Task statement
Go through the entries below and collect each line with the string "tested" in it.

Input data
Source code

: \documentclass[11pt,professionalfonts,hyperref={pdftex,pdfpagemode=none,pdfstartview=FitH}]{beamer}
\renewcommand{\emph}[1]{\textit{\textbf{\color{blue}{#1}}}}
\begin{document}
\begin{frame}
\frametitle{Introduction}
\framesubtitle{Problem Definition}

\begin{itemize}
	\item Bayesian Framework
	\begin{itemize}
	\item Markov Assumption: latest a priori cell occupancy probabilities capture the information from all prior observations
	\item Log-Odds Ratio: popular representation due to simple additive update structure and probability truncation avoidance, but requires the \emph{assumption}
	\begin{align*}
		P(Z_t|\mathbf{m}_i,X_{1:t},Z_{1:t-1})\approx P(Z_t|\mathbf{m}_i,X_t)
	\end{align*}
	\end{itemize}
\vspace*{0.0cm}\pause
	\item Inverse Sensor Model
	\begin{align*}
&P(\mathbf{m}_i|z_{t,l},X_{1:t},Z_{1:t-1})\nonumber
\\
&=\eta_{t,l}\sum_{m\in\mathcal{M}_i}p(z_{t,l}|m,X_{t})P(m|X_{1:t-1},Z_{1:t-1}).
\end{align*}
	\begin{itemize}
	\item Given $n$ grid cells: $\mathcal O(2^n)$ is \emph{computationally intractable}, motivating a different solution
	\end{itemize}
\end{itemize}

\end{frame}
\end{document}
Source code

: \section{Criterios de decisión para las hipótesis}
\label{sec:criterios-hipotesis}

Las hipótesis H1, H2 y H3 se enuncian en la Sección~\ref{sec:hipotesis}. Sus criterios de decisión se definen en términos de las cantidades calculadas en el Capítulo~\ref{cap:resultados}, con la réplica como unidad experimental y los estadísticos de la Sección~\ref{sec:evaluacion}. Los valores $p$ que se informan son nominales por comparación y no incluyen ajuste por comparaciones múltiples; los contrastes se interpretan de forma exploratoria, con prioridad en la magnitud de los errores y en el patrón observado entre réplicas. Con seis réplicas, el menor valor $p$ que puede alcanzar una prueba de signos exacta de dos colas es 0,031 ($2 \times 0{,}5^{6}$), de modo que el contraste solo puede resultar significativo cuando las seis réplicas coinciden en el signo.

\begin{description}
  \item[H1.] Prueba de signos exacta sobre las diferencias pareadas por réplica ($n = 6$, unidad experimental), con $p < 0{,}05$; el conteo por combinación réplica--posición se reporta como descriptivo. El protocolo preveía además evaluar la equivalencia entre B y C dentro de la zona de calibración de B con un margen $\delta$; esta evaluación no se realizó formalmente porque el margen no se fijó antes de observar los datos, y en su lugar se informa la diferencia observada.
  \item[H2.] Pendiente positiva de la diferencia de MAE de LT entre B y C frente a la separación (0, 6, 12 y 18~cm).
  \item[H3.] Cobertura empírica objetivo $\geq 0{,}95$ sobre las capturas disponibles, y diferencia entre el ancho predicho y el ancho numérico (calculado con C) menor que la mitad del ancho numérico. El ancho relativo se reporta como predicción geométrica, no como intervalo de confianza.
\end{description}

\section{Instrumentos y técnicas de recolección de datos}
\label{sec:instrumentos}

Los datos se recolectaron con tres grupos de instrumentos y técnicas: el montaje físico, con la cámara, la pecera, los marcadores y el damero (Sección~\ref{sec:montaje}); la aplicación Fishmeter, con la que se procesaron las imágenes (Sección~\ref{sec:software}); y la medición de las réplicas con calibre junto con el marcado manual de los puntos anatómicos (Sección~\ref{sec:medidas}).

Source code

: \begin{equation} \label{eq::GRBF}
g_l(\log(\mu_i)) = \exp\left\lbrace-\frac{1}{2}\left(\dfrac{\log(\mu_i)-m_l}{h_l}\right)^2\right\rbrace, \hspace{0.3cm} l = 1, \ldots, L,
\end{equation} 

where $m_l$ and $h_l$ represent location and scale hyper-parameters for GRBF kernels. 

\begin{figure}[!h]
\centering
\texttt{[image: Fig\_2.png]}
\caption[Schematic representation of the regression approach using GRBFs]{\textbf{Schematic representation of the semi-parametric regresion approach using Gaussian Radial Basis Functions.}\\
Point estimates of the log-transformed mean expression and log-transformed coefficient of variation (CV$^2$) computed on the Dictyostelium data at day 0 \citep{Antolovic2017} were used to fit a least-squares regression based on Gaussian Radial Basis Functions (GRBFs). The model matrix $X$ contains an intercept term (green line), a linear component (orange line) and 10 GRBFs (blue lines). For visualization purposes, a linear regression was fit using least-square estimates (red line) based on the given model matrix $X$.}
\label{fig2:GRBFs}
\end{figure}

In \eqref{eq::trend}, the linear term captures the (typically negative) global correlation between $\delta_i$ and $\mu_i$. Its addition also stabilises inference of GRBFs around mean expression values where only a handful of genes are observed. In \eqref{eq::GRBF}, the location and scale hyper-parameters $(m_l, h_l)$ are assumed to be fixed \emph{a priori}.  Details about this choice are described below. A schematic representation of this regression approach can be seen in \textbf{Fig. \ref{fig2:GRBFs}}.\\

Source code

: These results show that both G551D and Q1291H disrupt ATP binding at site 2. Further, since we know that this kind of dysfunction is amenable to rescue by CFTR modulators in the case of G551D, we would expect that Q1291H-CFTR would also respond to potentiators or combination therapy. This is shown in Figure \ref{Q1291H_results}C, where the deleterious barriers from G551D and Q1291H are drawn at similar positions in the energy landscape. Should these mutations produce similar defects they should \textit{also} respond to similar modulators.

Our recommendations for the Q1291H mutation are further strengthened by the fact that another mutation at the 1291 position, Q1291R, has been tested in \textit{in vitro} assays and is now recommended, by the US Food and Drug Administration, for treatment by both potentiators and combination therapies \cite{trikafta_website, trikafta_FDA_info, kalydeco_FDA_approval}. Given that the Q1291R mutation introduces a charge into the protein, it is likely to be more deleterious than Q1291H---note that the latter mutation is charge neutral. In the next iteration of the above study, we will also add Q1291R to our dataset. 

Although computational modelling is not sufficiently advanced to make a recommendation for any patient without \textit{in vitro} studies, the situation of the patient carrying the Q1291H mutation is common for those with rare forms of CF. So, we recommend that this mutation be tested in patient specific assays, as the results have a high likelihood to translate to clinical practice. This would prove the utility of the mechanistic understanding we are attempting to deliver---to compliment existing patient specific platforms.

Task output
Our recommendations for the Q1291H mutation are further strengthened by the fact that another mutation at the 1291 position, Q1291R, has been tested in \textit{in vitro} assays and is now recommended, by the US Food and Drug Administration, for treatment by both potentiators and combination therapies \cite{trikafta_website, trikafta_FDA_info, kalydeco_FDA_approval}. Given that the Q1291R mutation introduces a charge into the protein, it is likely to be more deleterious than Q1291H---note that the latter mutation is charge neutral. In the next iteration of the above study, we will also add Q1291R to our dataset. 
Although computational modelling is not sufficiently advanced to make a recommendation for any patient without \textit{in vitro} studies, the situation of the patient carrying the Q1291H mutation is common for those with rare forms of CF. So, we recommend that this mutation be tested in patient specific assays, as the results have a high likelihood to translate to clinical practice. This would prove the utility of the mechanistic understanding we are attempting to deliver---to compliment existing patient specific platforms.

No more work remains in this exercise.